About this task:
Take the data below and copy exactly the lines starting at the one with "2. **Scan not" and finishing at the one with "4. **Report generation", both included.

Extracted information:
------------

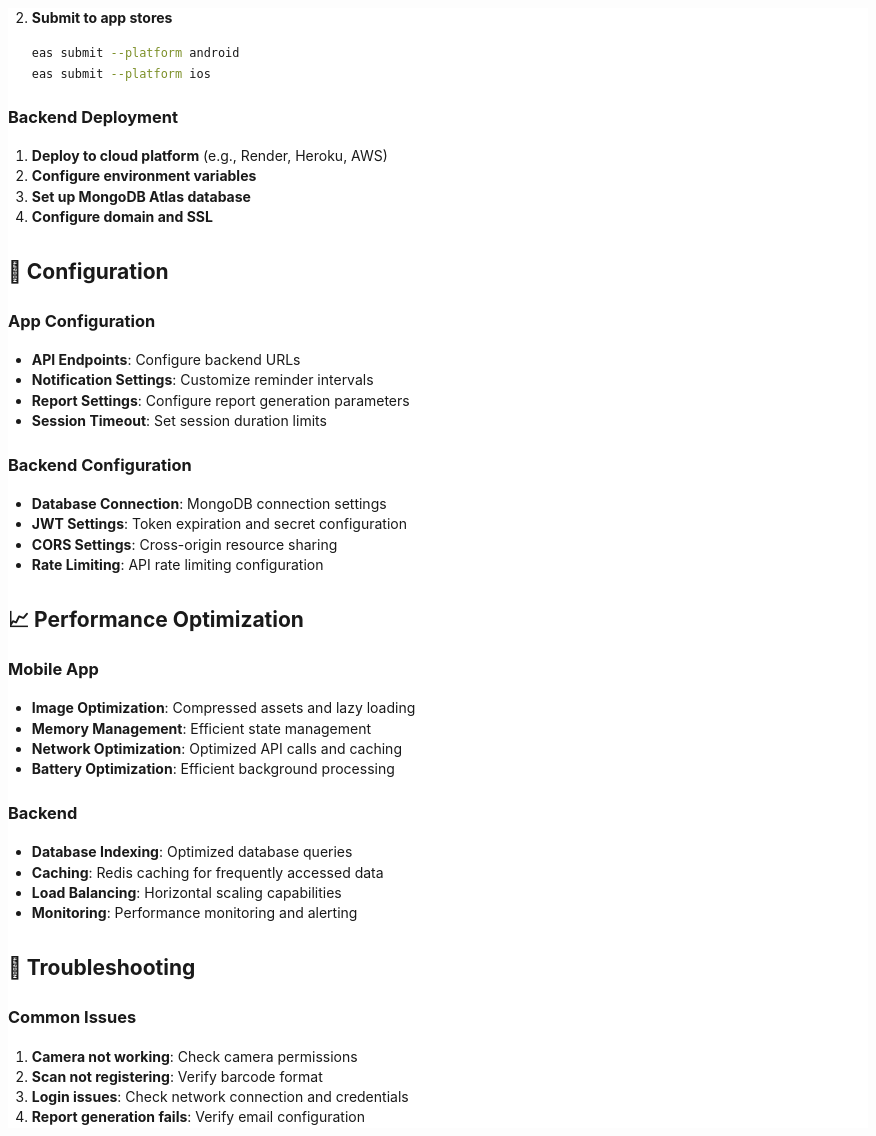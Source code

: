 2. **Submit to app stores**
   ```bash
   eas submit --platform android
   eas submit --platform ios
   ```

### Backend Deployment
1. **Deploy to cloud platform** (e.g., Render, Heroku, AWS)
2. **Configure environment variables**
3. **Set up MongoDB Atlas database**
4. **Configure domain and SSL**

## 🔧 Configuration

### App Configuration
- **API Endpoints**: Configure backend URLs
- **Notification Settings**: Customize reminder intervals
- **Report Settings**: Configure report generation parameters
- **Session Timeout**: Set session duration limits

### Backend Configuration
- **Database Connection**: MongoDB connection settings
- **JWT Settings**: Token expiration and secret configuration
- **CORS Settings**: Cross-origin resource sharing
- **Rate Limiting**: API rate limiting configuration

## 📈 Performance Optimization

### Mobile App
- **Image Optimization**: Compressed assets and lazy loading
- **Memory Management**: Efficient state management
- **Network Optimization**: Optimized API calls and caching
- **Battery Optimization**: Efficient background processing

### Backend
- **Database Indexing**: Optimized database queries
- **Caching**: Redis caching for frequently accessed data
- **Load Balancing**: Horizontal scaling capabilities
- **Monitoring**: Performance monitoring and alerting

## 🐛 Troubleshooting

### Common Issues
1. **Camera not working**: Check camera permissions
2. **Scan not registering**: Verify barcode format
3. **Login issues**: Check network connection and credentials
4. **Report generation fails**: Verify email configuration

------------

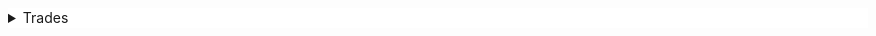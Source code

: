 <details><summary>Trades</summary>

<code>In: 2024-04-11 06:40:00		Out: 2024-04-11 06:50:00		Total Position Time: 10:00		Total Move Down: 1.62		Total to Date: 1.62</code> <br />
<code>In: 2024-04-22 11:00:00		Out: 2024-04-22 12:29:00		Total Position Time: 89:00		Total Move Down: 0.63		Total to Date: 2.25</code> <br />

------------

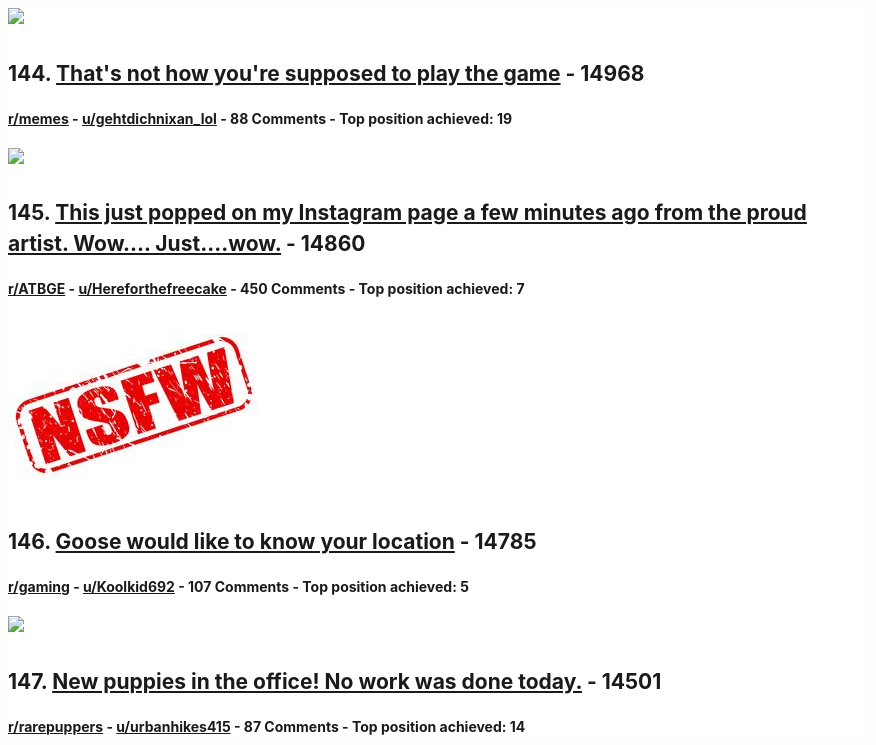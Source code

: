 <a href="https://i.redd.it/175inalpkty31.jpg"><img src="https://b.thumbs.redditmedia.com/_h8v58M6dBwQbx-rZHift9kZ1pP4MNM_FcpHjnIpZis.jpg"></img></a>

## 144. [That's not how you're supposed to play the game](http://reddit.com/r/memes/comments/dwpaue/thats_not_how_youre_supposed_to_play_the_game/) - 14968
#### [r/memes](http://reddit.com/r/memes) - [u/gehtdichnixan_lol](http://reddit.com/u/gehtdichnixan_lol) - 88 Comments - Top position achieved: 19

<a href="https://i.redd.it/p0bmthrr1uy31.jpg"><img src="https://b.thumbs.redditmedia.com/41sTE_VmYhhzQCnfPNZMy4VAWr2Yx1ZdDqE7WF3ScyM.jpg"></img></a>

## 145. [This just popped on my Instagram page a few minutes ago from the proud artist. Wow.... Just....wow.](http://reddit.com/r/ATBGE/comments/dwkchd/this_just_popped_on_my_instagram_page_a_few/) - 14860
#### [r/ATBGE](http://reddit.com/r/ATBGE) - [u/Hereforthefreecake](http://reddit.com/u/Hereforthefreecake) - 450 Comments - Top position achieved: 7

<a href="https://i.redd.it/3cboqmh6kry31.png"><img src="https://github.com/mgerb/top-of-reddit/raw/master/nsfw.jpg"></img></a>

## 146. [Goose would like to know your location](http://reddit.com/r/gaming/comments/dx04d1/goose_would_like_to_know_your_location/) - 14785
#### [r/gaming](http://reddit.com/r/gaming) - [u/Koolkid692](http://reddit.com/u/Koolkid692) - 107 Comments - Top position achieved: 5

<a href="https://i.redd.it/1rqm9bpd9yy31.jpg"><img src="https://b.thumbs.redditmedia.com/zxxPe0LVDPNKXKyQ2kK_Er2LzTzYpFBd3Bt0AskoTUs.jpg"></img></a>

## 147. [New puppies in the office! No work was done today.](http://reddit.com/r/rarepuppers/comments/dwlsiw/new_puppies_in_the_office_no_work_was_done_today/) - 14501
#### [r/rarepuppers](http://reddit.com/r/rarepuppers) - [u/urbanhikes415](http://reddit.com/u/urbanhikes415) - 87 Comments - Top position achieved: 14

------------

Response to this exercise:
2. **Scan not registering**: Verify barcode format
3. **Login issues**: Check network connection and credentials
4. **Report generation fails**: Verify email configuration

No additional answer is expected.